Once again Holmes made a note. For some time he sat lost in thought. "No doubt you and the boy were great comrades before this second marriage. You were thrown very close together, were you not?"

"Very much so."

"And the boy, having so affectionate a nature, was devoted, no doubt, to the memory of his mother?"

"Most devoted."

"He would certainly seem to be a most interesting lad. There is one other point about these assaults. Were the strange attacks upon the baby and the assaults upon your son at the same period?"

"In the first case it was so. It was as if some frenzy had seized her, and she had vented her rage upon both. In the second case it was only Jack who suffered. Mrs. Mason had no complaint to make about the baby."
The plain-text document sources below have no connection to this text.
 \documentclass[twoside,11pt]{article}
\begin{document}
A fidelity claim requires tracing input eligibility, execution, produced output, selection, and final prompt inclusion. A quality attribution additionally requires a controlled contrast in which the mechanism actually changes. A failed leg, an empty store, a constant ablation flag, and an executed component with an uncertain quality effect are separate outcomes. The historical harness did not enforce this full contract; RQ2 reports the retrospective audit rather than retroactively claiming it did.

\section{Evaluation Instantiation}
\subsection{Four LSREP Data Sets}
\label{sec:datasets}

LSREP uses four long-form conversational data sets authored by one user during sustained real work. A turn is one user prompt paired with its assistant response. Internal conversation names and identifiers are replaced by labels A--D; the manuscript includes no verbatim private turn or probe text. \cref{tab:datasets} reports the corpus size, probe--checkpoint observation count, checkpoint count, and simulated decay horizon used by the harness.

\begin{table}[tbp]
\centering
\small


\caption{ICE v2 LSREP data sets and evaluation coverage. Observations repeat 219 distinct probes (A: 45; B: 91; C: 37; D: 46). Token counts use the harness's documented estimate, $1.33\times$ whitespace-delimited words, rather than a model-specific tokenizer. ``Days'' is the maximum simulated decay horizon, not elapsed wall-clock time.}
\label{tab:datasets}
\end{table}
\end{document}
"That certainly complicates matters."

"I don't quite follow you, Mr. Holmes."

"Possibly not. One forms provisional theories and waits for time or fuller knowledge to explode them. A bad habit, Mr. Ferguson, but human nature is weak. I fear that your old friend here has given an exaggerated view of my scientific methods. However, I will only say at the present stage that your problem does not appear to me to be insoluble, and that you may expect to find us at Victoria at two o'clock."
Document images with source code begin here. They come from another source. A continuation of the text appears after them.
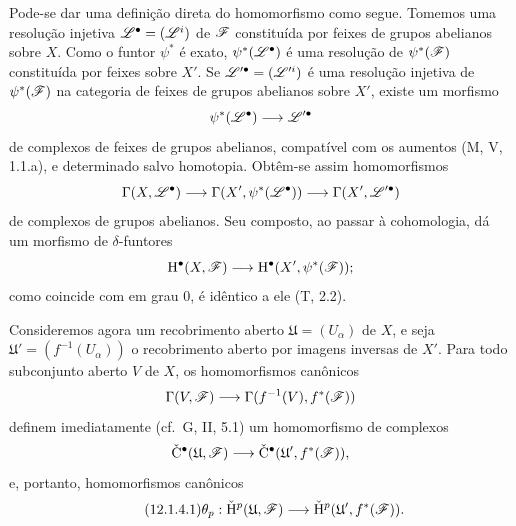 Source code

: \begin{env}[12.1.4]
\label{0.12.1.4}
Pode-se dar uma definição direta do homomorfismo
 como segue.
Tomemos uma resolução injetiva
$\sh{L}^\bullet=(\sh{L}^i)$ de $\sh{F}$ constituída por feixes de
grupos abelianos sobre $X$.
Como o funtor $\psi^*$ é exato,
$\psi^*(\sh{L}^\bullet)$ é uma resolução de $\psi^*(\sh{F})$
constituída por feixes sobre $X'$.
Se $\sh{L}'^\bullet=(\sh{L}'^i)$ é uma resolução injetiva de
$\psi^*(\sh{F})$ na categoria de feixes de grupos abelianos sobre
$X'$, existe um morfismo
\[
  \psi^*(\sh{L}^\bullet)\longrightarrow\sh{L}'^\bullet
\]
de complexos de feixes de grupos abelianos, compatível com os
aumentos (M, V, 1.1.a), e determinado salvo homotopia.
Obtêm-se assim homomorfismos
\[
  \Gamma(X,\sh{L}^\bullet)
  \longrightarrow
  \Gamma(X',\psi^*(\sh{L}^\bullet))
  \longrightarrow
  \Gamma(X',\sh{L}'^\bullet)
\]
de complexos de grupos abelianos.
Seu composto, ao passar à cohomologia, dá um morfismo de
$\delta$-funtores
\[
  \HH^\bullet(X,\sh{F})
  \longrightarrow
  \HH^\bullet(X',\psi^*(\sh{F}));
\]
como coincide com  em grau $0$, é idêntico a ele
(T, 2.2).

Consideremos agora um recobrimento aberto
$\mathfrak{U}=(U_\alpha)$ de $X$, e seja
$\mathfrak{U}'=(f^{-1}(U_\alpha))$ o recobrimento aberto por imagens inversas
de $X'$.
Para todo subconjunto aberto $V$ de $X$, os homomorfismos canônicos
\[
  \Gamma(V,\sh{F})
  \longrightarrow
  \Gamma(f^{-1}(V),f^*(\sh{F}))
\]
definem imediatamente (cf.\ G, II, 5.1) um homomorfismo de complexos
\[
  \check{\mathrm{C}}^\bullet(\mathfrak{U},\sh{F})
  \longrightarrow
  \check{\mathrm{C}}^\bullet(\mathfrak{U}',f^*(\sh{F})),
\]
e, portanto, homomorfismos canônicos
\[
\label{0.12.1.4.1}
\tag{12.1.4.1}
  \theta_p:
  \check{\HH}^p(\mathfrak{U},\sh{F})
  \longrightarrow
  \check{\HH}^p(\mathfrak{U}',f^*(\sh{F})).
\]


\end{env}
It was evening of a dull, foggy November day when, having left our bags at the Chequers, Lamberley, we drove through the Sussex clay of a long winding lane and finally reached the isolated and ancient farmhouse in which Ferguson dwelt. It was a large, straggling building, very old in the center, very new at the wings with towering Tudor chimneys and a lichen-spotted, high-pitched roof of Horsham slabs. The doorsteps were worn into curves, and the ancient tiles which lined the porch were marked with the rebus of a cheese and a man after the original builder. Within, the ceilings were corrugated with heavy oaken beams, and the uneven floors sagged into sharp curves. An odor of age and decay pervaded the whole crumbling building.

There was one very large central room into which Ferguson led us. Here, in a huge old-fashioned fireplace with an iron screen behind it dated 1670, there blazed and spluttered a splendid log fire.
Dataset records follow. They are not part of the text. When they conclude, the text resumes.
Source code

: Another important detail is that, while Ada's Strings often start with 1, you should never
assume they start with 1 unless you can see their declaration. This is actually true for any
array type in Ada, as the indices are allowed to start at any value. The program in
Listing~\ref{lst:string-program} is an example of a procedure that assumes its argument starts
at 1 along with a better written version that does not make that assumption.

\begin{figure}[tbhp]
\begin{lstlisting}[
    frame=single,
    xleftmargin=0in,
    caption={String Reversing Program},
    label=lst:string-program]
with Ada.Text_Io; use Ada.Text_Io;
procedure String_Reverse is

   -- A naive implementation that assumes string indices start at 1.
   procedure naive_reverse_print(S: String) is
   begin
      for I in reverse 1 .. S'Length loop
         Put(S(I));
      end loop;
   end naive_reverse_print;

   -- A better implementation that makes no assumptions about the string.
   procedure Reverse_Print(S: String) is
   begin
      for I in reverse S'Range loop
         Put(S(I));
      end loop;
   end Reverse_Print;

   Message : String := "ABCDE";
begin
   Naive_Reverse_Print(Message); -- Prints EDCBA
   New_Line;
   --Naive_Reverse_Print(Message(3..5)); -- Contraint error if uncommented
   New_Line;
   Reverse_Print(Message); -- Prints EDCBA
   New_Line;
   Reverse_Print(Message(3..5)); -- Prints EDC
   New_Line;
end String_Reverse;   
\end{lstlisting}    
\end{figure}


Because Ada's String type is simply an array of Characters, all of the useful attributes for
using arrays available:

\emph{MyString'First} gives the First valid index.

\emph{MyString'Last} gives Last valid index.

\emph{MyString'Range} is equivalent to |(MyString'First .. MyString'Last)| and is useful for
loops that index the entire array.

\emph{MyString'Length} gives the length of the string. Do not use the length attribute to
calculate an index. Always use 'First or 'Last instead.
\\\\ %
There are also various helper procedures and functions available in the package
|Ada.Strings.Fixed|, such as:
The room, as I gazed round, was a most singular mixture of dates and of places. The half-panelled walls may well have belonged to the original yeoman farmer of the seventeenth century. They were ornamented, however, on the lower part by a line of well-chosen modern watercolors; while above, where yellow plaster took the place of oak, there was hung a fine collection of South American utensils and weapons, which had been brought, no doubt, by the Peruvian lady upstairs. Holmes rose, with that quick curiosity which sprang from his eager mind, and examined them with some care. He returned with his eyes full of thought.

"Hullo!" he cried. "Hullo!"

A spaniel had lain in a basket in the corner. It came slowly forward towards its master, walking with difficulty. Its hind legs moved irregularly and its tail was on the ground. It licked Ferguson's hand.

"What is it, Mr. Holmes?"

"The dog. What's the matter with it?"

"That's what puzzled the vet. A sort of paralysis. Spinal meningitis, he thought. But it is passing. He'll be all right soon – won't you, Carlo?"